(Stored dataset items)
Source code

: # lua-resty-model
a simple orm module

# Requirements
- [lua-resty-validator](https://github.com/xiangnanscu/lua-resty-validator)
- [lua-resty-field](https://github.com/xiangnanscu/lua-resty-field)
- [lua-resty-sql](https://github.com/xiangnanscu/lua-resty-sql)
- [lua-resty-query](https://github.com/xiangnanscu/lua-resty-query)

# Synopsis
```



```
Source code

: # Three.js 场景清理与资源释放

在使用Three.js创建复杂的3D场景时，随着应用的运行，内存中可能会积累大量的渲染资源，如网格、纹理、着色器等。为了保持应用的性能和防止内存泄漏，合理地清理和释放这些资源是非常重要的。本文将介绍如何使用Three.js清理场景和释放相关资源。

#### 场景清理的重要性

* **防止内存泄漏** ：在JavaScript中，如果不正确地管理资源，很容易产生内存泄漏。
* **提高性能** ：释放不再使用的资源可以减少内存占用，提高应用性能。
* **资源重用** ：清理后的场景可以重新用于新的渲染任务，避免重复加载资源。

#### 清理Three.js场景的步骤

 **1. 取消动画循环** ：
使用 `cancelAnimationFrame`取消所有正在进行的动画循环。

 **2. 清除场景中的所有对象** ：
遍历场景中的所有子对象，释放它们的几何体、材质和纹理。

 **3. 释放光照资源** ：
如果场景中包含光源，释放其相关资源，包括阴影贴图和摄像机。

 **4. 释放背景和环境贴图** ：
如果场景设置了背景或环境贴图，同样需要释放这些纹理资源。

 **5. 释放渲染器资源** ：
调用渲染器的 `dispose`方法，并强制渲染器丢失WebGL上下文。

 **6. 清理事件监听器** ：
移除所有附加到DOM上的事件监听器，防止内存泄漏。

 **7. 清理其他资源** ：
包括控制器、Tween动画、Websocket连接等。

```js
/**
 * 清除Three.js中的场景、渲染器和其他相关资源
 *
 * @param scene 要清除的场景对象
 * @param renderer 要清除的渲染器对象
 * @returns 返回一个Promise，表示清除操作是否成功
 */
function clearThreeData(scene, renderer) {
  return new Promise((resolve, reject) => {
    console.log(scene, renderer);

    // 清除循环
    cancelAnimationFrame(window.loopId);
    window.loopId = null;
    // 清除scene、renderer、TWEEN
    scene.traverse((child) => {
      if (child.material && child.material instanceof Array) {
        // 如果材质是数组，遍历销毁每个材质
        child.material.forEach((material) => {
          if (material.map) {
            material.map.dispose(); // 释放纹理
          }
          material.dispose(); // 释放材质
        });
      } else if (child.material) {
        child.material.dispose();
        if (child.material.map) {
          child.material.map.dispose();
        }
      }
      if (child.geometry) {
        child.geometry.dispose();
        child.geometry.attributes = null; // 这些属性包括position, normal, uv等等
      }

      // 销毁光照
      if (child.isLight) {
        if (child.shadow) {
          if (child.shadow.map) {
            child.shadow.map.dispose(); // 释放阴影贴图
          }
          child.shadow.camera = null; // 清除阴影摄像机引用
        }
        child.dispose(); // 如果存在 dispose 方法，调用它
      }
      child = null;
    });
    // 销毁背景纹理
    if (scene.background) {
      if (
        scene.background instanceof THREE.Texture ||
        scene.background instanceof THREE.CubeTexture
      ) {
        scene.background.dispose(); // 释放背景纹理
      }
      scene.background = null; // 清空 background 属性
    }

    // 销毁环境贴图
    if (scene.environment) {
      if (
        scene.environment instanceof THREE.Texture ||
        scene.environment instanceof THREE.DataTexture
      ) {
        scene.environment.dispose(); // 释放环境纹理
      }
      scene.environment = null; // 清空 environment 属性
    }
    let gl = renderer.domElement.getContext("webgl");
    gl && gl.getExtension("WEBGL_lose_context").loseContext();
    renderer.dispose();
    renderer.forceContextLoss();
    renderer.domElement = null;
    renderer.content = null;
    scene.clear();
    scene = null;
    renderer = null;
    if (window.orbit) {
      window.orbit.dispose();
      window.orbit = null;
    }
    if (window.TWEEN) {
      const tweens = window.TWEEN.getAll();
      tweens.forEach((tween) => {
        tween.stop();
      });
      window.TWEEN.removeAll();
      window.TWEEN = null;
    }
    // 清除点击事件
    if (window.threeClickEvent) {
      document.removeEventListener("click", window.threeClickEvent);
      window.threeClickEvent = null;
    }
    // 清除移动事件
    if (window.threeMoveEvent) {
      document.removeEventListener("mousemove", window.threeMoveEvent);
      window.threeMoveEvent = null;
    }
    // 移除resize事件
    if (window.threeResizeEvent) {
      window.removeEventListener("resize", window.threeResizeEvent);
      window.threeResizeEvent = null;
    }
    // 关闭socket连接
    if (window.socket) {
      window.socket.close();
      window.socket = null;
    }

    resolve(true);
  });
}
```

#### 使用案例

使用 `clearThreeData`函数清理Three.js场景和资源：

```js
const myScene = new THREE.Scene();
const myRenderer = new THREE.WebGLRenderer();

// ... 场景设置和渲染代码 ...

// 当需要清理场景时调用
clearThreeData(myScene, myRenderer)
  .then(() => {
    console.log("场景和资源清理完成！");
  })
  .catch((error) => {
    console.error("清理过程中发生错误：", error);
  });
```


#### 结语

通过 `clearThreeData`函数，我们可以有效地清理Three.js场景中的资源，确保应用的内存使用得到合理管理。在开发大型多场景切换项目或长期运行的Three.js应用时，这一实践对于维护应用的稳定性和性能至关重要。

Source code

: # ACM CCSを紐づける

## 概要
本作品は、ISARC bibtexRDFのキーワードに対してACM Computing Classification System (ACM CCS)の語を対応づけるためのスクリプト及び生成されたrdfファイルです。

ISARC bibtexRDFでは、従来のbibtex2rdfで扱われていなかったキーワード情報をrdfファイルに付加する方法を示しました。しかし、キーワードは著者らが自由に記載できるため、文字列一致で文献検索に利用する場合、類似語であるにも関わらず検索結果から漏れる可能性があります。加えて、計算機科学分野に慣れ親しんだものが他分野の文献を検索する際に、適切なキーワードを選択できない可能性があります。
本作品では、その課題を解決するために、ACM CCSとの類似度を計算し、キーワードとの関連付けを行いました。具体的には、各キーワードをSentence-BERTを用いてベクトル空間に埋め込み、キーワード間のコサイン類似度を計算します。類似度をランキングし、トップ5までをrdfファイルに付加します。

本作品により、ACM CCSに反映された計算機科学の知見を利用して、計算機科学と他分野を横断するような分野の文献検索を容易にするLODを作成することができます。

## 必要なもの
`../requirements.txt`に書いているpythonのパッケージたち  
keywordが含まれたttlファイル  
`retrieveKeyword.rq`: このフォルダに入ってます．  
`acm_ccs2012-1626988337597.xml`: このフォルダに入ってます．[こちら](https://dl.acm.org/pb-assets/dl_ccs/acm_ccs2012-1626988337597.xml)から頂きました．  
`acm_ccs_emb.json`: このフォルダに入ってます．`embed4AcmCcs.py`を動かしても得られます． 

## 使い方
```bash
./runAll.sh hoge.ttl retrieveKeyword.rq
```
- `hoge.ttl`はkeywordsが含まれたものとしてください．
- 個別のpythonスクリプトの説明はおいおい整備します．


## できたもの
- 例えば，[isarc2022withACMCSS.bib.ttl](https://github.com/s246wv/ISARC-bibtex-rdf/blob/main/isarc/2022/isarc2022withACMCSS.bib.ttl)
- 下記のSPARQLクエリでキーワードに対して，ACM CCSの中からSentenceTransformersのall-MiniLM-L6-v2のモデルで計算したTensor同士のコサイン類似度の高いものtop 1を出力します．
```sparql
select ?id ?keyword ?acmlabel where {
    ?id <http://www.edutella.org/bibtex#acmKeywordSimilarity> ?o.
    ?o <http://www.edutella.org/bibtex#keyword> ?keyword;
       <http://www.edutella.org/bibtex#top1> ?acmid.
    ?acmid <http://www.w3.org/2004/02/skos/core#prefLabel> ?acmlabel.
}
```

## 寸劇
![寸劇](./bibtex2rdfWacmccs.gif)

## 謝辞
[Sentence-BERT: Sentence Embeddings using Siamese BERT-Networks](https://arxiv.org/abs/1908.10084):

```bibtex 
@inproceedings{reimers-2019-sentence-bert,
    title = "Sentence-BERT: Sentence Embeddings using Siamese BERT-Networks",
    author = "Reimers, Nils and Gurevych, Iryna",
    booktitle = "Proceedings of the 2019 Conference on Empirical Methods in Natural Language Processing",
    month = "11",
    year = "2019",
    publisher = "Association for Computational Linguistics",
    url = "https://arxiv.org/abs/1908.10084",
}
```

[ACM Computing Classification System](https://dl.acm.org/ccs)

▶ WHAT IS EXPECTED: Check the records above and copy each line that has the string "forEach".

▶ EXERCISE RESPONSE:
        child.material.forEach((material) => {
      tweens.forEach((tween) => {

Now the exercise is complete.